_Exercise_
Collect each line of the records containing the string "Metal".

═════ Records ═════

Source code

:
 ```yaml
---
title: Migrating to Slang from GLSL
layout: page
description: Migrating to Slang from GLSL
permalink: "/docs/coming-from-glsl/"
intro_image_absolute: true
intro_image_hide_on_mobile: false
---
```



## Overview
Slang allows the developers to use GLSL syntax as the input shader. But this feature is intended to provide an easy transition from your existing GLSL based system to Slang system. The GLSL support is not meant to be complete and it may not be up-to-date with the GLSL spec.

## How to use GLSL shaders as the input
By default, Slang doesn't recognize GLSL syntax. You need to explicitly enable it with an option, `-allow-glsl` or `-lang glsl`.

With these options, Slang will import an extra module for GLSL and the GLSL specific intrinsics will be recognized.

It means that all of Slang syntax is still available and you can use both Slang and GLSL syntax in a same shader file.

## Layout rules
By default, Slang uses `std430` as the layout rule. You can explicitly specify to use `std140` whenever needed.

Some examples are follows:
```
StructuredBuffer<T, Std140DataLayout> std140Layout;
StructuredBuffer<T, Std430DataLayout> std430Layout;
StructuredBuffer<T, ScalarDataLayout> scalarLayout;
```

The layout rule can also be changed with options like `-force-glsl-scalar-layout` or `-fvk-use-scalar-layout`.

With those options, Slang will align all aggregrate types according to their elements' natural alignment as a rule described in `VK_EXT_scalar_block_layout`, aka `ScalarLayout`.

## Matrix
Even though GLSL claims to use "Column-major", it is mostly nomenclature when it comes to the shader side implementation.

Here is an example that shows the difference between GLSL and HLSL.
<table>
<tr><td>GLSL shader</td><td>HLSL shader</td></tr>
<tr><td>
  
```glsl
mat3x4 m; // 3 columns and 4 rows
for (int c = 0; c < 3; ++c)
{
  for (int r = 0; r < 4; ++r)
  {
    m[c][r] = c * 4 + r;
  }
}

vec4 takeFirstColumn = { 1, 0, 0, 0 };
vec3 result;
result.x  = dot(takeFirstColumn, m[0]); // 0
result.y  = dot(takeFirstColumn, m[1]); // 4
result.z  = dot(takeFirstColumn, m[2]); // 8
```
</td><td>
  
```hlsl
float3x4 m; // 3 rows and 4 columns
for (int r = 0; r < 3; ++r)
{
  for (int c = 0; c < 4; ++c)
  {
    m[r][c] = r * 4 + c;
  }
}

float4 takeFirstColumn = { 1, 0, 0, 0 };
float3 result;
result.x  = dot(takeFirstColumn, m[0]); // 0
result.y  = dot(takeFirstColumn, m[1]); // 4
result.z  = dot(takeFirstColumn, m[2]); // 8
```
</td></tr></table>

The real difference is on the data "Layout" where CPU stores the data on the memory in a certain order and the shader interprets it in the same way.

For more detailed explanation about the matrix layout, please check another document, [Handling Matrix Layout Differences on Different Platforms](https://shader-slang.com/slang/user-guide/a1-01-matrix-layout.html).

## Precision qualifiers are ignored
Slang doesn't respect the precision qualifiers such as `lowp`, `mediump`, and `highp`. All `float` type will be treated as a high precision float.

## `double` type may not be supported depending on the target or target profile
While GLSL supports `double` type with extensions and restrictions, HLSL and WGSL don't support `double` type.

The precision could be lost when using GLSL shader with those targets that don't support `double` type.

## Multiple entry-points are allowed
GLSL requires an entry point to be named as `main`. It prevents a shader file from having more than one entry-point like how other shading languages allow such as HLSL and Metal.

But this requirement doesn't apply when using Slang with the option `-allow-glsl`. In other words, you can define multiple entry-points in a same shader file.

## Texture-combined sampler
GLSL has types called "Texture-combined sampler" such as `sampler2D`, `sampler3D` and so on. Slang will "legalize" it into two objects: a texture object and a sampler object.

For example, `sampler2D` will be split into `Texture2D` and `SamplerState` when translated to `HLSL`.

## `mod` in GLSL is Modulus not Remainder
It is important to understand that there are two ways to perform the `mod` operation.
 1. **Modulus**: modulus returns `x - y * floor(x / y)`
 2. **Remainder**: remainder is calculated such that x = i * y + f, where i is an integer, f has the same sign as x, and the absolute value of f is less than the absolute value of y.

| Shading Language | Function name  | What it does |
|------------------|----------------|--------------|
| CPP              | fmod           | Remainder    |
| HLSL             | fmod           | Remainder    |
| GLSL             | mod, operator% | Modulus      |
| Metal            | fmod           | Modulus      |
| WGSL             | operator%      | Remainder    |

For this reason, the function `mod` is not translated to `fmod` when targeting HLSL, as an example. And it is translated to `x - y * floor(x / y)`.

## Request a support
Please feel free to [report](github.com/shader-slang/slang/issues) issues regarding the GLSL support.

═════

_Response area_
GLSL requires an entry point to be named as `main`. It prevents a shader file from having more than one entry-point like how other shading languages allow such as HLSL and Metal.
| Metal            | fmod           | Modulus      |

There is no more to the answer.